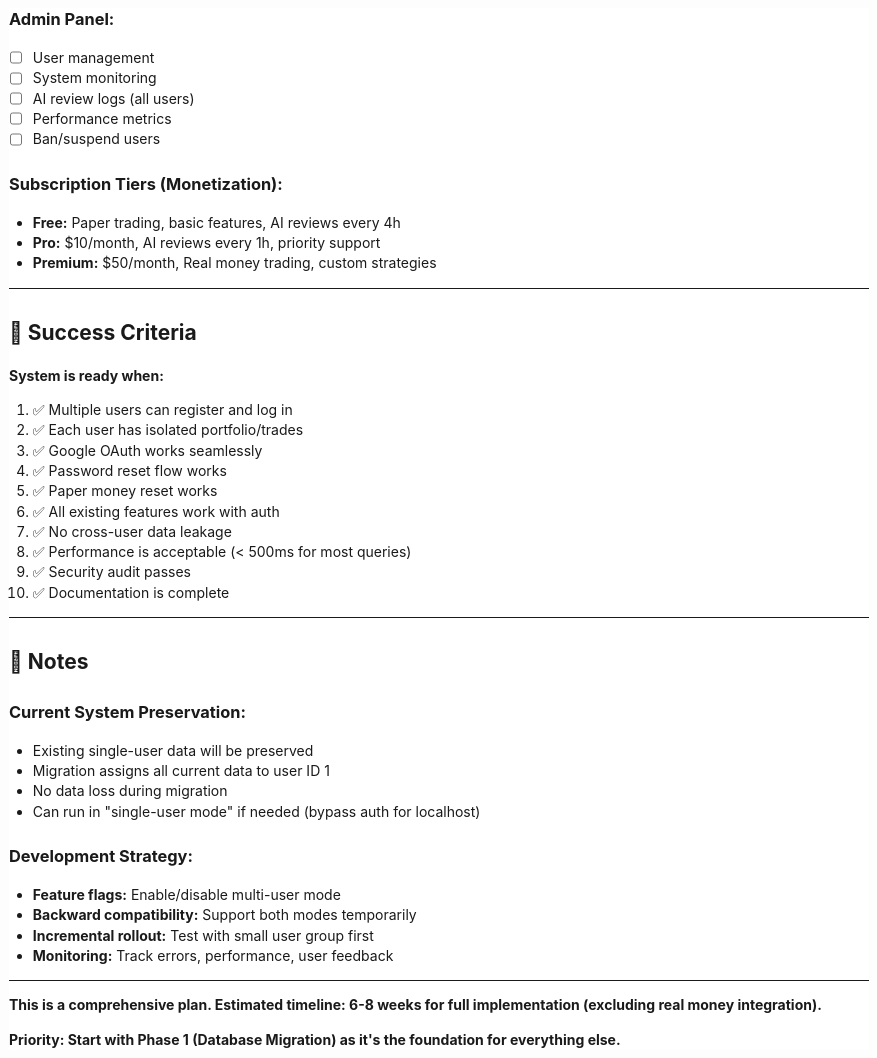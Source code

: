 ### **Admin Panel:**
- [ ] User management
- [ ] System monitoring
- [ ] AI review logs (all users)
- [ ] Performance metrics
- [ ] Ban/suspend users

### **Subscription Tiers (Monetization):**
- **Free:** Paper trading, basic features, AI reviews every 4h
- **Pro:** $10/month, AI reviews every 1h, priority support
- **Premium:** $50/month, Real money trading, custom strategies

---

## 🎯 Success Criteria

**System is ready when:**
1. ✅ Multiple users can register and log in
2. ✅ Each user has isolated portfolio/trades
3. ✅ Google OAuth works seamlessly
4. ✅ Password reset flow works
5. ✅ Paper money reset works
6. ✅ All existing features work with auth
7. ✅ No cross-user data leakage
8. ✅ Performance is acceptable (< 500ms for most queries)
9. ✅ Security audit passes
10. ✅ Documentation is complete

---

## 📝 Notes

### **Current System Preservation:**
- Existing single-user data will be preserved
- Migration assigns all current data to user ID 1
- No data loss during migration
- Can run in "single-user mode" if needed (bypass auth for localhost)

### **Development Strategy:**
- **Feature flags:** Enable/disable multi-user mode
- **Backward compatibility:** Support both modes temporarily
- **Incremental rollout:** Test with small user group first
- **Monitoring:** Track errors, performance, user feedback

---

**This is a comprehensive plan. Estimated timeline: 6-8 weeks for full implementation (excluding real money integration).**

**Priority: Start with Phase 1 (Database Migration) as it's the foundation for everything else.**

----

- _What to do_: The response should contain only a verbatim copy of the lines from the line with "- [ ] Performance metrics" to the final line of the records.

- _Answer box_:
- [ ] Performance metrics
- [ ] Ban/suspend users

### **Subscription Tiers (Monetization):**
- **Free:** Paper trading, basic features, AI reviews every 4h
- **Pro:** $10/month, AI reviews every 1h, priority support
- **Premium:** $50/month, Real money trading, custom strategies

---

## 🎯 Success Criteria

**System is ready when:**
1. ✅ Multiple users can register and log in
2. ✅ Each user has isolated portfolio/trades
3. ✅ Google OAuth works seamlessly
4. ✅ Password reset flow works
5. ✅ Paper money reset works
6. ✅ All existing features work with auth
7. ✅ No cross-user data leakage
8. ✅ Performance is acceptable (< 500ms for most queries)
9. ✅ Security audit passes
10. ✅ Documentation is complete

---

## 📝 Notes

### **Current System Preservation:**
- Existing single-user data will be preserved
- Migration assigns all current data to user ID 1
- No data loss during migration
- Can run in "single-user mode" if needed (bypass auth for localhost)

### **Development Strategy:**
- **Feature flags:** Enable/disable multi-user mode
- **Backward compatibility:** Support both modes temporarily
- **Incremental rollout:** Test with small user group first
- **Monitoring:** Track errors, performance, user feedback

---

**This is a comprehensive plan. Estimated timeline: 6-8 weeks for full implementation (excluding real money integration).**

**Priority: Start with Phase 1 (Database Migration) as it's the foundation for everything else.**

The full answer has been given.